Keep up your courage for five minutes, Miss Hale.' 'Don't be afraid for me,' she said hastily. 'But what in five minutes?
Can you do nothing to soothe these poor creatures? It is awful to see them.' 'The soldiers will be here directly, and that will bring them to reason.' 'To reason!' said Margaret, quickly. 'What kind of reason?' 'The only reason that does with men that make themselves into wild beasts.
By heaven! they've turned to the mill-door!' 'Mr. Thornton,' said Margaret, shaking all over with her passion, 'go down this instant, if you are not a coward. Go down and face them like a man.
Save these poor strangers, whom you have decoyed here. Speak to your workmen as if they were human beings. Speak to them kindly. Don't let the soldiers come in and cut down poor-creatures who are driven mad. I see one there who is. If you have any courage or noble quality in you, go out and speak to them, man to man.' He turned and looked at her while she spoke. A dark cloud came over his face while he listened. He set his teeth as he heard her words. 'I will go. Perhaps I may ask you to accompany me downstairs, and bar the door behind me; my mother and sister will need that protection.' 'Oh! Mr. Thornton! I do not know--I may be wrong--only--' But he was gone; he was downstairs in the hall; he had unbarred the front door; all she could do, was to follow him quickly, and fasten it behind him, and clamber up the stairs again with a sick heart and a dizzy head.

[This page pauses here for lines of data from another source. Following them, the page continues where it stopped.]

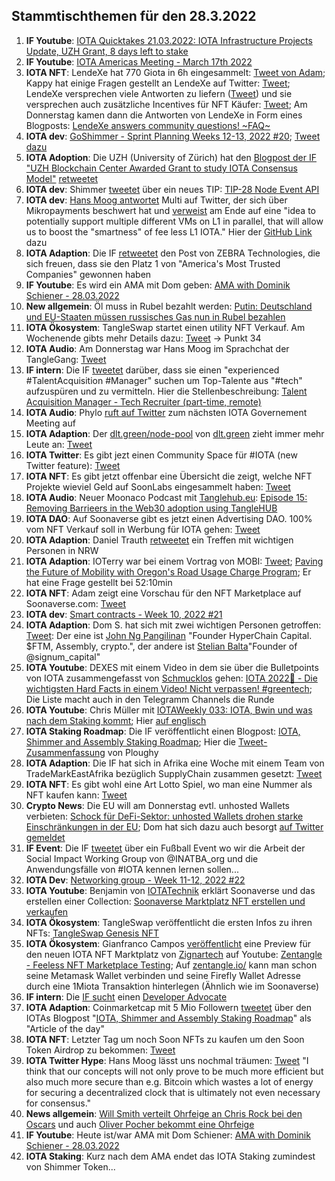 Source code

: ## Stammtischthemen für den 28.3.2022

1. **IF Youtube**: [IOTA Quicktakes 21.03.2022: IOTA Infrastructure Projects Update, UZH Grant, 8 days left to stake](https://www.youtube.com/watch?v=Y64nKbU0z98)
2. **IF Youtube**: [IOTA Americas Meeting - March 17th 2022](https://www.youtube.com/watch?v=K_xvUN3FWMM&t=13s)
3. **IOTA NFT**: LendeXe hat 770 Giota in 6h eingesammelt: [Tweet von Adam](https://twitter.com/adam_unchained/status/1505979095372292097?s=20&t=epZoVb8ikfnl1SdDA-NOvQ); Kappy hat einige Fragen gestellt an LendeXe auf Twitter: [Tweet](https://twitter.com/Rob_Daykin/status/1505906528255107072?s=20&t=epZoVb8ikfnl1SdDA-NOvQ); LendeXe versprechen viele Antworten zu liefern ([Tweet](https://twitter.com/LendeXeFinance/status/1506705132951638018?s=20&t=WUKzZ-mTdHLUr2aP0A2lAA)) und sie versprechen auch zusätzliche Incentives für NFT Käufer: [Tweet](https://twitter.com/LendeXeFinance/status/1506637302180814849?s=20&t=WUKzZ-mTdHLUr2aP0A2lAA); Am Donnerstag kamen dann die Antworten von LendeXe in Form eines Blogposts: [LendeXe answers community questions! ~FAQ~](https://medium.com/@LendeXeFinance/a59119104d2f)
4. **IOTA dev**: [GoShimmer - Sprint Planning Weeks 12-13, 2022 #20](https://github.com/iotaledger/research-updates/discussions/20); [Tweet dazu](https://twitter.com/iota/status/1506566719640379397?s=20&t=23pNXUoAAQ1VxsoSIYahSw)
5. **IOTA Adoption**: Die UZH (University of Zürich) hat den [Blogpost der IF "UZH Blockchain Center Awarded Grant to study IOTA Consensus Model"](https://blog.iota.org/uzh-blockchain-center-awarded-grant-to-study-iota-consensus/) [retweetet](https://twitter.com/uzh_blockchain/status/1506603853101383688?s=20&t=v-6SFZo14SY6HuBMMmo2_w)
6. **IOTA dev**: Shimmer [tweetet](https://twitter.com/shimmernet/status/1506299930729717762?s=20&t=v-6SFZo14SY6HuBMMmo2_w) über ein neues TIP: [TIP-28 Node Event API](https://github.com/iotaledger/tips/pull/66)
7. **IOTA dev**: [Hans Moog antwortet](https://twitter.com/hus_qy/status/1506587877442007041?s=20&t=v-6SFZo14SY6HuBMMmo2_w) Multi auf Twitter, der sich über Mikropayments beschwert hat und [verweist](https://twitter.com/hus_qy/status/1506590639726764033?s=20&t=v-6SFZo14SY6HuBMMmo2_w) am Ende auf eine "idea to potentially support multiple different VMs on L1 in parallel, that will allow us to boost the "smartness" of fee less L1 IOTA." Hier der [GitHub Link](https://github.com/iotaledger/goshimmer/blob/feat/utxovm/packages/refactored/utxo/vm.go) dazu
8. **IOTA Adaption**: Die IF [retweetet](https://twitter.com/iota/status/1506287255392030734?s=20&t=v-6SFZo14SY6HuBMMmo2_w) den Post von ZEBRA Technologies, die sich freuen, dass sie den Platz 1 von "America's Most Trusted Companies" gewonnen haben
9. **IF Youtube**: Es wird ein AMA mit Dom geben: [AMA with Dominik Schiener - 28.03.2022](https://www.youtube.com/watch?v=yuiCrwDFV7Q)
10. **New allgemein**: Öl muss in Rubel bezahlt werden: [Putin: Deutschland und EU-Staaten müssen russisches Gas nun in Rubel bezahlen](https://www.finanzen.net/nachricht/rohstoffe/kein-dollar-oder-euro-mehr-putin-deutschland-und-eu-staaten-muessen-russisches-gas-nun-in-rubel-bezahlen-11168681)
11. **IOTA Ökosystem**: TangleSwap startet einen utility NFT Verkauf. Am Wochenende gibts mehr Details dazu: [Tweet](https://twitter.com/TangleSwapE/status/1506664371254185988?s=20&t=WUKzZ-mTdHLUr2aP0A2lAA)  -> Punkt 34
12. **IOTA Audio**: Am Donnerstag war Hans Moog im Sprachchat der TangleGang: [Tweet](https://twitter.com/GangTangleTalk/status/1506619642311286787?s=20&t=WUKzZ-mTdHLUr2aP0A2lAA)
13. **IF intern**: Die IF [tweetet](https://twitter.com/iota/status/1506692603391131654?s=20&t=WUKzZ-mTdHLUr2aP0A2lAA) darüber, dass sie einen "experienced #TalentAcquisition #Manager" suchen um Top-Talente aus "#tech" aufzuspüren und zu vermitteln. Hier die Stellenbeschreibung: [Talent Acquisition Manager - Tech Recruiter (part-time, remote)](https://iota.bamboohr.com/jobs/view.php?id=199&source=aWQ9NA%3D%3D)
14. **IOTA Audio**: Phylo [ruft auf Twitter](https://twitter.com/PhyloIota/status/1506621404116287488?s=20&t=WUKzZ-mTdHLUr2aP0A2lAA) zum nächsten IOTA Governement Meeting auf
15. **IOTA Adaption**: Der [dlt.green/node-pool](https://dlt.green/node-pool) von [dlt.green](https://twitter.com/dlt_green) zieht immer mehr Leute an: [Tweet](https://twitter.com/dlt_green/status/1506732771330469899?s=20&t=WUKzZ-mTdHLUr2aP0A2lAA)
16. **IOTA Twitter**: Es gibt jezt einen Community Space für #IOTA (new Twitter feature): [Tweet](https://twitter.com/accretionist/status/1506792664598986752?s=20&t=YUH4bZBdGary5cTAQo-tMg)
17. **IOTA NFT**: Es gibt jetzt offenbar eine Übersicht die zeigt, welche NFT Projekte wieviel Geld auf SoonLabs eingesammelt haben: [Tweet](https://twitter.com/zizouIOTA/status/1506975838226550784?s=20&t=YUH4bZBdGary5cTAQo-tMg)
18. **IOTA Audio**: Neuer Moonaco Podcast mit [Tanglehub.eu](https://tanglehub.eu/): [Episode 15: Removing Barrieers in the Web30 adoption using TangleHUB](https://open.spotify.com/episode/3ZJkHVCs7P201BIABa2Y6l?si=30b7c76dc34f49f6)
19. **IOTA DAO**: Auf Soonaverse gibt es jetzt einen Advertising DAO. 100% vom NFT Verkauf soll in Werbung für IOTA gehen: [Tweet](https://twitter.com/IotaDao/status/1507025088801091588?s=20&t=WJMhELgyQy-iBjoTHWoWog)
20. **IOTA Adaption**: Daniel Trauth [retweetet](https://twitter.com/DanielTrauth/status/1507078440918437904?s=20&t=WJMhELgyQy-iBjoTHWoWog) ein Treffen mit wichtigen Personen in NRW
21. **IOTA Adaption**: IOTerry war bei einem Vortrag von MOBI: [Tweet](https://twitter.com/io_terry/status/1507116572573323265?s=20&t=WJMhELgyQy-iBjoTHWoWog); [Paving the Future of Mobility with Oregon's Road Usage Charge Program](https://www.youtube.com/watch?v=UfutrxGfFro); Er hat eine Frage gestellt bei 52:10min
22. **IOTA NFT**: Adam zeigt eine Vorschau für den NFT Marketplace auf Soonaverse.com: [Tweet](https://twitter.com/adam_unchained/status/1507248564711268355?s=20&t=WJMhELgyQy-iBjoTHWoWog)
23. **IOTA dev**: [Smart contracts - Week 10, 2022 #21](https://github.com/iotaledger/engineering-updates/discussions/21)
24. **IOTA Adaption**: Dom S. hat sich mit zwei wichtigen Personen getroffen: [Tweet](https://twitter.com/stelyb/status/1507269054628831237?s=20&t=yoy6LiklJB2bPsNepTMlcw): Der eine ist [John Ng Pangilinan](https://twitter.com/john_ng_p) "Founder HyperChain Capital. $FTM, Assembly, crypto.", der andere ist [Stelian Balta](https://twitter.com/stelyb)"Founder of @signum_capital"
25. **IOTA Youtube**: DEXES mit einem Video in dem sie über die Bulletpoints von IOTA zusammengefasst von [Schmucklos](https://twitter.com/Schmucklos_) gehen: [IOTA 2022👀 - Die wichtigsten Hard Facts in einem Video! Nicht verpassen! #greentech](https://www.youtube.com/watch?v=cGX-fjCiHoU); Die Liste macht auch in den Telegramm Channels die Runde
26. **IOTA Youtube**: Chris Müller mit [IOTAWeekly 033: IOTA, Bwin und was nach dem Staking kommt](https://www.youtube.com/watch?app=desktop&v=LUCbZFdst9E); Hier [auf englisch](https://www.youtube.com/watch?v=SgKHxk1h1fA&feature=youtu.be)
27. **IOTA Staking Roadmap**: Die IF veröffentlicht einen Blogpost: [IOTA, Shimmer and Assembly Staking Roadmap](https://blog.iota.org/iota-shimmer-and-assembly-staking-roadmap/); Hier die [Tweet-Zusammenfassung](https://twitter.com/Ploughy2/status/1507387815063351297?s=20&t=13kbgU_fTy19KBWCMvwC-A) von Ploughy
28. **IOTA Adaption**: Die IF hat sich in Afrika eine Woche mit einem Team von TradeMarkEastAfrika bezüglich SupplyChain zusammen gesetzt: [Tweet](https://twitter.com/iota/status/1507332027560955908?s=20&t=13kbgU_fTy19KBWCMvwC-A)
29. **IOTA NFT**: Es gibt wohl eine Art Lotto Spiel, wo man eine Nummer als NFT kaufen kann: [Tweet](https://twitter.com/iBuyTheNumbers/status/1507173095072706565?s=20&t=13kbgU_fTy19KBWCMvwC-A)
30. **Crypto News**: Die EU will am Donnerstag evtl. unhosted Wallets verbieten: [Schock für DeFi-Sektor: unhosted Wallets drohen starke Einschränkungen in der EU](https://www.btc-echo.de/news/schock-defi-sektor-unhosted-wallets-drohen-einschraenkungen-137792/); Dom hat sich dazu auch besorgt [auf Twitter gemeldet](https://twitter.com/DomSchiener/status/1507770669647417348?s=20&t=X7K1saCdiyrQZzKoB-w8CQ)
31. **IF Event**: Die IF [tweetet](https://twitter.com/iota/status/1507643609230761984?s=20&t=X7K1saCdiyrQZzKoB-w8CQ) über ein Fußball Event wo wir die Arbeit der Social Impact Working Group von @INATBA_org und die Anwendungsfälle von #IOTA kennen lernen sollen...
32. **IOTA Dev**: [Networking group - Week 11-12, 2022 #22](https://github.com/iotaledger/research-updates/discussions/22)
33. **IOTA Youtube**: Benjamin von [IOTATechnik](https://twitter.com/IotaTechnik) erklärt Soonaverse und das erstellen einer Collection: [Soonaverse Marktplatz NFT erstellen und verkaufen](https://www.youtube.com/watch?v=Y0eCH2dHy0w)
34. **IOTA Ökosystem**: TangleSwap veröffentlicht die ersten Infos zu ihren NFTs: [TangleSwap Genesis NFT](https://tangleswap.medium.com/tangleswap-genesis-nft-3b016624d0c9)
35. **IOTA Ökosystem**: Gianfranco Campos [veröffentlicht](https://twitter.com/hassping/status/1508291685691789312?s=20&t=XgDdUnYw7iOg277xkWRX5g) eine Preview für den neuen IOTA NFT Marktplatz von [Zignartech](https://twitter.com/zignartech) auf Youtube: [Zentangle - Feeless NFT Marketplace Testing](https://www.youtube.com/watch?v=zFKR-SGGhek); Auf [zentangle.io/](https://zentangle.io/) kann man schon seine Metamask Wallet verbinden und seine Firefly Wallet Adresse durch eine 1Miota Transaktion hinterlegen (Ähnlich wie im Soonaverse)
36. **IF intern**: Die [IF sucht](https://twitter.com/iota/status/1507402331972849671?s=20&t=sAY60cLXzFOplhGgzED2fw) einen [Developer Advocate](https://iota.bamboohr.com/jobs/view.php?id=195)
37. **IOTA Adaption**: Coinmarketcap mit 5 Mio Followern [tweetet](https://twitter.com/CoinMarketCap/status/1508268157185642496?s=20&t=sAY60cLXzFOplhGgzED2fw) über den IOTAs Blogpost "[IOTA, Shimmer and Assembly Staking Roadmap](https://coinmarketcap.com/alexandria/signals/25268)" als "Article of the day"
38. **IOTA NFT**: Letzter Tag um noch Soon NFTs zu kaufen um den Soon Token Airdrop zu bekommen: [Tweet](https://twitter.com/soon_labs/status/1508308699827253252?s=20&t=XgDdUnYw7iOg277xkWRX5g)
39. **IOTA Twitter Hype**: Hans Moog lässt uns nochmal träumen: [Tweet](https://twitter.com/hus_qy/status/1508171754107289607?s=20&t=XgDdUnYw7iOg277xkWRX5g) "I think that our concepts will not only prove to be much more efficient but also much more secure than e.g. Bitcoin which wastes a lot of energy for securing a decentralized clock that is ultimately not even necessary for consensus."
40. **News allgemein**: [Will Smith verteilt Ohrfeige an Chris Rock bei den Oscars](https://www.youtube.com/watch?v=qaN0whso7bc) und auch [Oliver Pocher bekommt eine Ohrfeige](https://www.youtube.com/watch?v=wURd4Fy7Ufo)
41. **IF Youtube**: Heute ist/war AMA mit Dom Schiener: [AMA with Dominik Schiener - 28.03.2022](https://www.youtube.com/watch?v=yuiCrwDFV7Q)
42. **IOTA Staking**: Kurz nach dem AMA endet das  IOTA Staking zumindest von Shimmer Token...
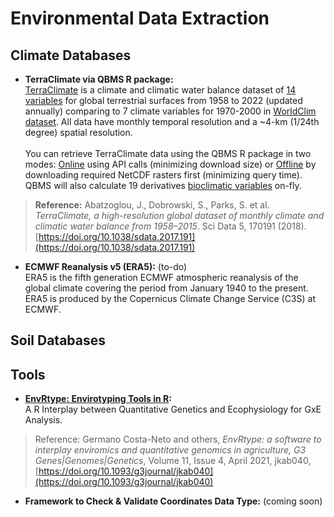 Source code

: # Environmental Data Extraction
## Climate Databases
* __TerraClimate via QBMS R package:__ <br/>
[TerraClimate](https://www.climatologylab.org/terraclimate.html) is a climate and climatic water balance dataset of [14 variables](https://www.climatologylab.org/terraclimate-variables.html) for global terrestrial surfaces from 1958 to 2022 (updated annually) comparing to 7 climate variables for 1970-2000 in [WorldClim dataset](https://www.worldclim.org/data/worldclim21.html). All data have monthly temporal resolution and a ~4-km (1/24th degree) spatial resolution.<br/><br/>
You can retrieve TerraClimate data using the QBMS R package in two modes: [Online](https://icarda-git.github.io/QBMS/articles/terraclimate_example.html) using API calls (minimizing download size) or [Offline](qbms_offline_terraclimate.R) by downloading required NetCDF rasters first (minimizing query time). QBMS will also calculate 19 derivatives [bioclimatic variables](https://www.worldclim.org/data/bioclim.html) on-fly.

>__Reference:__ Abatzoglou, J., Dobrowski, S., Parks, S. et al. _TerraClimate, a high-resolution global dataset of monthly climate and climatic water balance from 1958–2015_. Sci Data 5, 170191 (2018). [https://doi.org/10.1038/sdata.2017.191](https://doi.org/10.1038/sdata.2017.191)

* __ECMWF Reanalysis v5 (ERA5):__ (to-do)<br/>
ERA5 is the fifth generation ECMWF atmospheric reanalysis of the global climate covering the period from January 1940 to the present. ERA5 is produced by the Copernicus Climate Change Service (C3S) at ECMWF.

## Soil Databases

## Tools
* __[EnvRtype: Envirotyping Tools in R](https://github.com/allogamous/EnvRtype):__ <br/>
A R Interplay between Quantitative Genetics and Ecophysiology for GxE Analysis.

> Reference: Germano Costa-Neto and others, _EnvRtype: a software to interplay enviromics and quantitative genomics in agriculture, G3 Genes|Genomes|Genetics_, Volume 11, Issue 4, April 2021, jkab040, [https://doi.org/10.1093/g3journal/jkab040](https://doi.org/10.1093/g3journal/jkab040)

* __Framework to Check & Validate Coordinates Data Type:__ (coming soon)
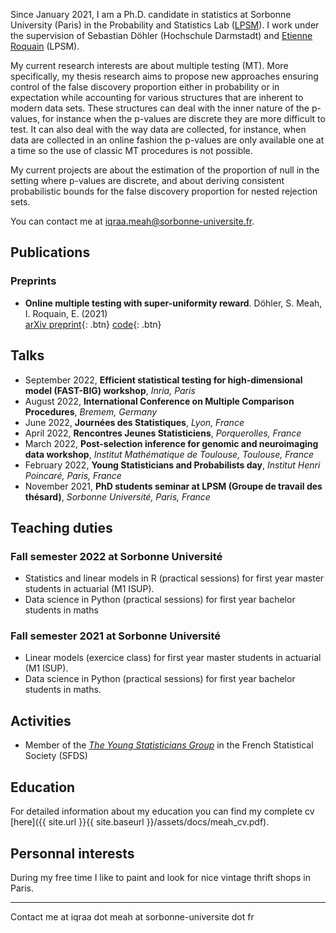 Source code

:  Since January 2021, I am a Ph.D. candidate in statistics at Sorbonne University (Paris) in the Probability and Statistics Lab ([LPSM](https://www.lpsm.paris/)). I work under the supervision of Sebastian Döhler (Hochschule Darmstadt) and [Etienne Roquain](https://etienneroquain-81.webself.net/) (LPSM). 

My current research interests are about multiple testing (MT). More specifically, my thesis research aims to propose new approaches ensuring control of the false discovery proportion either in probability or in expectation while accounting for various structures that are inherent to modern data sets. These structures can deal with the inner nature of the p-values, for instance when the p-values are discrete they are more difficult to test. It can also deal with the way data are collected, for instance, when data are collected in an online fashion the p-values are only available one at a time so the use of classic MT procedures is not possible.

My current projects are about the estimation of the proportion of null in the setting where p-values are discrete, and about deriving consistent probabilistic bounds for the false discovery proportion for nested rejection sets. 

You can contact me at iqraa.meah@sorbonne-universite.fr.

## Publications

### Preprints
* __Online multiple testing with super-uniformity reward__. Döhler, S. Meah, I. Roquain, E.  (2021)  
[<i class="fas fa-file-pdf"></i> arXiv preprint](https://arxiv.org/abs/2110.01255){: .btn}  [<i class="fab fa-github"></i> code](https://github.com/iqm15/SUREOMT){: .btn}


## Talks

* September 2022, __Efficient statistical testing for high-dimensional model (FAST-BIG) workshop__, *Inria, Paris*
* August 2022, __International Conference on Multiple Comparison Procedures__, *Bremem, Germany*
* June 2022, __Journées des Statistiques__, *Lyon, France*
* April 2022, __Rencontres Jeunes Statisticiens__, *Porquerolles, France*
* March 2022, __Post-selection inference for genomic and neuroimaging data workshop__, *Institut Mathématique de Toulouse, Toulouse, France*
* February 2022, __Young Statisticians and Probabilists day__, *Institut Henri Poincaré, Paris, France*
* November 2021, __PhD students seminar at LPSM (Groupe de travail des thésard)__, *Sorbonne Université, Paris, France*

## Teaching duties

### Fall semester 2022 at Sorbonne Université
* Statistics and linear models in R (practical sessions) for first year master students in actuarial (M1 ISUP).
* Data science in Python (practical sessions) for first year bachelor students in maths

### Fall semester 2021 at Sorbonne Université
* Linear models (exercice class) for first year master students in actuarial (M1 ISUP).
* Data science in Python (practical sessions) for first year bachelor students in maths.

## Activities
* Member of the *[The Young Statisticians Group](https://www.sfds.asso.fr/fr/jeunes_statisticiens/468-les_jeunes_statisticiens/)* in the French Statistical Society (SFDS)


## Education 
For detailed information about my education you can find my complete cv [here]({{ site.url }}{{ site.baseurl }}/assets/docs/meah_cv.pdf).

## Personnal interests 
During my free time I like to paint and look for nice vintage thrift shops in Paris.

---
Contact me at iqraa dot meah at sorbonne-universite dot fr
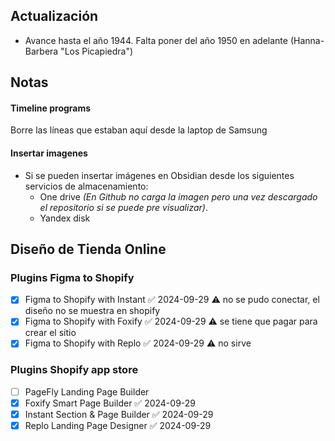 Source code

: ## Actualización

- Avance hasta el año 1944. Falta poner del año 1950 en adelante (Hanna-Barbera "Los Picapiedra")

## Notas

#### Timeline programs

Borre las líneas que estaban aquí desde la laptop de Samsung

#### Insertar imagenes
- Si se pueden insertar imágenes en Obsidian desde los siguientes servicios de almacenamiento:
	- One drive _(En Github no carga la imagen pero una vez descargado el repositorio si se puede pre visualizar)_.
	- Yandex disk

## Diseño de Tienda Online

### Plugins Figma to Shopify

- [x] Figma to Shopify with Instant ✅ 2024-09-29 ⚠️ no se pudo conectar, el diseño no se muestra en shopify
- [x] Figma to Shopify with Foxify ✅ 2024-09-29 ⚠️ se tiene que pagar para crear el sitio
- [x] Figma to Shopify with Replo ✅ 2024-09-29 ⚠️ no sirve

### Plugins Shopify app store

- [ ] PageFly Landing Page Builder
- [x] Foxify Smart Page Builder ✅ 2024-09-29
- [x] Instant Section & Page Builder ✅ 2024-09-29
- [x] Replo Landing Page Designer ✅ 2024-09-29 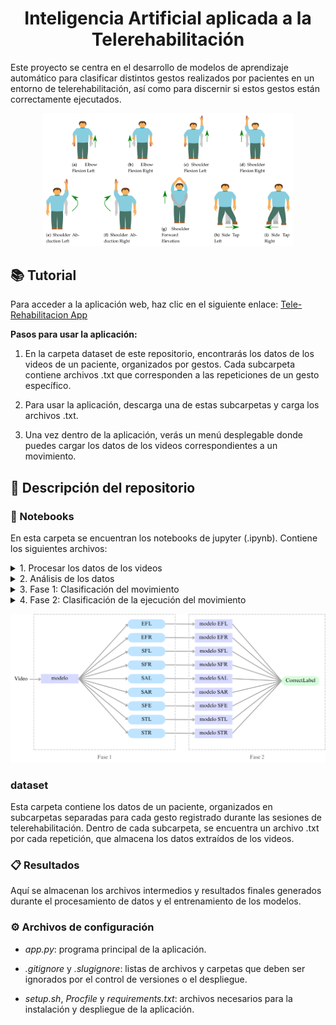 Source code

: <h1 align="center"> Inteligencia Artificial aplicada a la Telerehabilitación </h1>

Este proyecto se centra en el desarrollo de modelos de aprendizaje automático para clasificar distintos gestos realizados por pacientes en un entorno de telerehabilitación, así como para discernir si estos gestos están correctamente ejecutados.

<p align="center">
  <img src="/Imagenes/gestures.png" width="400" title="Ejercicios rehabilitación">
</p>

## 📚 Tutorial

Para acceder a la aplicación web, haz clic en el siguiente enlace: [Tele-Rehabilitacion App](https://tele-rehabilitation-app-0bccfa1c526d.herokuapp.com/)

**Pasos para usar la aplicación:**

1. En la carpeta dataset de este repositorio, encontrarás los datos de los videos de un paciente, organizados por gestos. Cada subcarpeta contiene archivos .txt que corresponden a las repeticiones de un gesto específico.

2. Para usar la aplicación, descarga una de estas subcarpetas y carga los archivos .txt.

3. Una vez dentro de la aplicación, verás un menú desplegable donde puedes cargar los datos de los videos correspondientes a un movimiento.


## 📁 Descripción del repositorio

### 📓 Notebooks
En esta carpeta se encuentran los notebooks de jupyter (.ipynb). Contiene los siguientes archivos:

<details>
<summary>1. Procesar los datos de los videos</summary>
  
* Descripción: Este notebook procesa archivos de datos de video en formato crudo, extrayendo información esencial sobre cada grabación, como la ID del sujeto, el número de repetición, la precisión del gesto, y la posición de los puntos clave del cuerpo. Seguidamente calcula el ángulo entre disintos puntos del cuepro, y por último se realizan cálculos estadísticos (mínimo, máximo, desviación estándar, media, etc.) sobre los ángulos.  
* Salida: Genera tres archivos CSV:\
  _ *raw_pacientes.csv*: Contiene información detallada sobre cada grabación.\
  _ *angles.csv*: Incluye ángulos calculados entre keypoints.\
  _ *medidasPerRepetition.csv*: contiene una fila por repetición y gesto, que incluye estadísticas para cada ángulo calculado.

</details>

<details><summary>2. Análisis de los datos</summary>

* Descripción: análisis exploratorio de los datos procesados. Incluye visualizaciones como gráficos de barras para ver la distribución de sujetos por gesto y estado de ejecución, y gráficos de líneas para analizar los ángulos de los movimientos a lo largo del tiempo.
</details>

<details><summary>3. Fase 1: Clasificación del movimiento</summary>

* Descripción: Implementa, entrena y evalúa modelos de clasificación para identificar el tipo de gesto realizado por el paciente. Este notebook establece las bases para la clasificación de gestos en etapas posteriores.
* Salida: *modelo_fase1.sav*,  archivo que guarda el pipeline completo de clasificación entrenado, incluyendo tanto el preprocesamiento como el modelo final
</details>

<details><summary>4. Fase 2: Clasificación de la ejecución del movimiento</summary>

* Descripción: para cada tipo de gesto identificado en la Fase 1, se desarrollan modelos de clasificación separados, para determinar si un gesto es ejecutado de manera correcta o incorrecta.
* Salida:\
  _ Los resultados detallados del ajuste de modelos tras aplicar varias técnica de balanceo de datos se almacenan en el archivo *Results_imblearn.txt* \
  _ Nueve archivos *.sav*, uno para cada gesto, que almacenan el pipeline completo de clasificación entrenado, incluyendo tanto el preprocesamiento como el modelo final.
  

</details>

<p align="center">
  <img src="/Imagenes/esquema_modelos.png" width="600" title="Esquema fases">
</p>

### dataset

Esta carpeta contiene los datos de un paciente, organizados en subcarpetas separadas para cada gesto registrado durante las sesiones de telerehabilitación. Dentro de cada subcarpeta, se encuentra un archivo .txt por cada repetición, que almacena los datos extraídos de los videos.

### 📋 Resultados
Aquí se almacenan los archivos intermedios y resultados finales generados durante el procesamiento de datos y el entrenamiento de los modelos.

### ⚙️ Archivos de configuración

* *app.py*: programa principal de la aplicación.
 
* *.gitignore* y *.slugignore*: listas de archivos y carpetas que deben ser ignorados por el control de versiones o el despliegue.

* *setup.sh*, *Procfile* y *requirements.txt*: archivos necesarios para la instalación y despliegue de la aplicación.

Again she took her place by the farthest window. He was on the steps below;she saw that by the direction of a thousand angry eyes; but she could neither see nor hear any-thing save the savage satisfaction of the rolling angry murmur. She threw the window wide open. Many in the crowd were mere boys;cruel and thoughtless,--cruel because they were thoughtless; some were men, gaunt as wolves, and mad for prey. She knew how it was; they were like Boucher, with starving children at home--relying on ultimate success in their efforts to get higher wages, and enraged beyond measure at discovering that Irishmen were to be brought in to rob their little ones of bread.